The idea, according to these infamous attorneys, is that conduct that is "outrageous" should be interpreted in light of the threat. If an interrogator is trying to thwart a terrorist attack it should be judged accordingly.

In the letter, deputy assistant attorney general Brian A. Benczkowski writes, "The fact that an act is undertaken to prevent a threatened terrorist attack, rather than for the purpose of humiliation or abuse, would be relevant to a reasonable observer in measuring the outrageousness of the act."

This logic is absurd. These illegal acts, particularly as part of interrogation, are always used to try and find out some information that may thwart some sort of attack or at least help the interrogator's side win, not simply to humiliate or abuse (although that may be a big side benefit for the sickos at the CIA). Didn't Japanese prisoners in the 1940's potentially have information about future attacks?
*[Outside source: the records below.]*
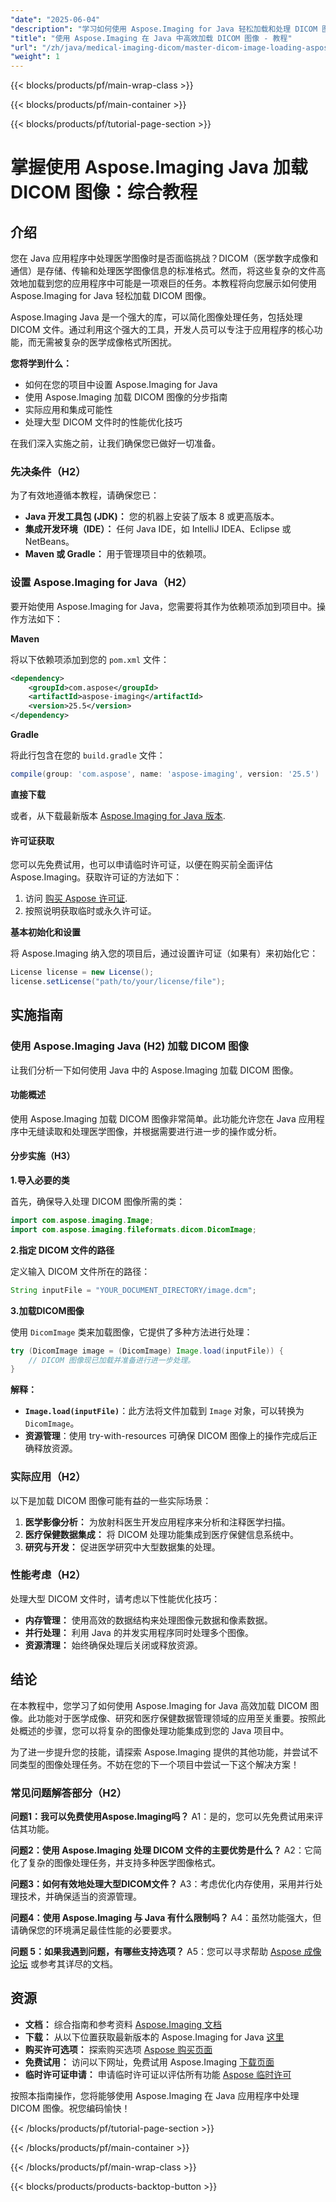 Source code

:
 ```yaml
---
"date": "2025-06-04"
"description": "学习如何使用 Aspose.Imaging for Java 轻松加载和处理 DICOM 图像。这份全面的指南将帮助您简化医学成像任务。"
"title": "使用 Aspose.Imaging 在 Java 中高效加载 DICOM 图像 - 教程"
"url": "/zh/java/medical-imaging-dicom/master-dicom-image-loading-aspose-imaging-java/"
"weight": 1
---
```


{{< blocks/products/pf/main-wrap-class >}}

{{< blocks/products/pf/main-container >}}

{{< blocks/products/pf/tutorial-page-section >}}
# 掌握使用 Aspose.Imaging Java 加载 DICOM 图像：综合教程

## 介绍

您在 Java 应用程序中处理医学图像时是否面临挑战？DICOM（医学数字成像和通信）是存储、传输和处理医学图像信息的标准格式。然而，将这些复杂的文件高效地加载到您的应用程序中可能是一项艰巨的任务。本教程将向您展示如何使用 Aspose.Imaging for Java 轻松加载 DICOM 图像。

Aspose.Imaging Java 是一个强大的库，可以简化图像处理任务，包括处理 DICOM 文件。通过利用这个强大的工具，开发人员可以专注于应用程序的核心功能，而无需被复杂的医学成像格式所困扰。

**您将学到什么：**

- 如何在您的项目中设置 Aspose.Imaging for Java
- 使用 Aspose.Imaging 加载 DICOM 图像的分步指南
- 实际应用和集成可能性
- 处理大型 DICOM 文件时的性能优化技巧

在我们深入实施之前，让我们确保您已做好一切准备。

### 先决条件（H2）

为了有效地遵循本教程，请确保您已：

- **Java 开发工具包 (JDK)：** 您的机器上安装了版本 8 或更高版本。
- **集成开发环境（IDE）：** 任何 Java IDE，如 IntelliJ IDEA、Eclipse 或 NetBeans。
- **Maven 或 Gradle：** 用于管理项目中的依赖项。

### 设置 Aspose.Imaging for Java（H2）

要开始使用 Aspose.Imaging for Java，您需要将其作为依赖项添加到项目中。操作方法如下：

**Maven**

将以下依赖项添加到您的 `pom.xml` 文件：

```xml
<dependency>
    <groupId>com.aspose</groupId>
    <artifactId>aspose-imaging</artifactId>
    <version>25.5</version>
</dependency>
```

**Gradle**

将此行包含在您的 `build.gradle` 文件：

```gradle
compile(group: 'com.aspose', name: 'aspose-imaging', version: '25.5')
```

**直接下载**

或者，从下载最新版本 [Aspose.Imaging for Java 版本](https://releases。aspose.com/imaging/java/).

#### 许可证获取

您可以先免费试用，也可以申请临时许可证，以便在购买前全面评估 Aspose.Imaging。获取许可证的方法如下：

1. 访问 [购买 Aspose 许可证](https://purchase。aspose.com/buy).
2. 按照说明获取临时或永久许可证。

**基本初始化和设置**

将 Aspose.Imaging 纳入您的项目后，通过设置许可证（如果有）来初始化它：

```java
License license = new License();
license.setLicense("path/to/your/license/file");
```

## 实施指南

### 使用 Aspose.Imaging Java (H2) 加载 DICOM 图像

让我们分析一下如何使用 Java 中的 Aspose.Imaging 加载 DICOM 图像。

#### 功能概述

使用 Aspose.Imaging 加载 DICOM 图像非常简单。此功能允许您在 Java 应用程序中无缝读取和处理医学图像，并根据需要进行进一步的操作或分析。

#### 分步实施（H3）

**1.导入必要的类**

首先，确保导入处理 DICOM 图像所需的类：

```java
import com.aspose.imaging.Image;
import com.aspose.imaging.fileformats.dicom.DicomImage;
```

**2.指定 DICOM 文件的路径**

定义输入 DICOM 文件所在的路径：

```java
String inputFile = "YOUR_DOCUMENT_DIRECTORY/image.dcm";
```

**3.加载DICOM图像**

使用 `DicomImage` 类来加载图像，它提供了多种方法进行处理：

```java
try (DicomImage image = (DicomImage) Image.load(inputFile)) {
    // DICOM 图像现已加载并准备进行进一步处理。
}
```

**解释：**
- **`Image.load(inputFile)`**：此方法将文件加载到 `Image` 对象，可以转换为 `DicomImage`。
- **资源管理**：使用 try-with-resources 可确保 DICOM 图像上的操作完成后正确释放资源。

### 实际应用（H2）

以下是加载 DICOM 图像可能有益的一些实际场景：

1. **医学影像分析：** 为放射科医生开发应用程序来分析和注释医学扫描。
2. **医疗保健数据集成：** 将 DICOM 处理功能集成到医疗保健信息系统中。
3. **研究与开发：** 促进医学研究中大型数据集的处理。

### 性能考虑（H2）

处理大型 DICOM 文件时，请考虑以下性能优化技巧：

- **内存管理：** 使用高效的数据结构来处理图像元数据和像素数据。
- **并行处理：** 利用 Java 的并发实用程序同时处理多个图像。
- **资源清理：** 始终确保处理后关闭或释放资源。

## 结论

在本教程中，您学习了如何使用 Aspose.Imaging for Java 高效加载 DICOM 图像。此功能对于医学成像、研究和医疗保健数据管理领域的应用至关重要。按照此处概述的步骤，您可以将复杂的图像处理功能集成到您的 Java 项目中。

为了进一步提升您的技能，请探索 Aspose.Imaging 提供的其他功能，并尝试不同类型的图像处理任务。不妨在您的下一个项目中尝试一下这个解决方案！

### 常见问题解答部分（H2）

**问题1：我可以免费使用Aspose.Imaging吗？**
A1：是的，您可以先免费试用来评估其功能。

**问题2：使用 Aspose.Imaging 处理 DICOM 文件的主要优势是什么？**
A2：它简化了复杂的图像处理任务，并支持多种医学图像格式。

**问题3：如何有效地处理大型DICOM文件？**
A3：考虑优化内存使用，采用并行处理技术，并确保适当的资源管理。

**问题4：使用 Aspose.Imaging 与 Java 有什么限制吗？**
A4：虽然功能强大，但请确保您的环境满足最佳性能的必要要求。

**问题 5：如果我遇到问题，有哪些支持选项？**
A5：您可以寻求帮助 [Aspose 成像论坛](https://forum.aspose.com/c/imaging/10) 或参考其详尽的文档。

## 资源

- **文档：** 综合指南和参考资料 [Aspose.Imaging 文档](https://reference.aspose.com/imaging/java/)
- **下载：** 从以下位置获取最新版本的 Aspose.Imaging for Java [这里](https://releases.aspose.com/imaging/java/)
- **购买许可选项：** 探索购买选项 [Aspose 购买页面](https://purchase.aspose.com/buy)
- **免费试用：** 访问以下网址，免费试用 Aspose.Imaging [下载页面](https://releases.aspose.com/imaging/java/)
- **临时许可证申请：** 申请临时许可证以评估所有功能 [Aspose 临时许可](https://purchase.aspose.com/temporary-license/)

按照本指南操作，您将能够使用 Aspose.Imaging 在 Java 应用程序中处理 DICOM 图像。祝您编码愉快！

{{< /blocks/products/pf/tutorial-page-section >}}

{{< /blocks/products/pf/main-container >}}

{{< /blocks/products/pf/main-wrap-class >}}

{{< blocks/products/products-backtop-button >}}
It wouldn't have been outrageous, then, to electrocute their genitals to help protect the Homeland would it?

The liberal media, NYTimes, goes on to state, "Determining the legal boundaries for interrogating terrorism suspects has been a struggle for the Bush administration." They have indeed struggled, not unlike the struggles that foreign suspects, often completely innocent, have gone through when they are suffocated, stripped naked, and kicked on a concrete floor. I can see those Justice Department lawyers sitting in their suits and ties struggling to work all this out with the Bush Administration. Poor guys.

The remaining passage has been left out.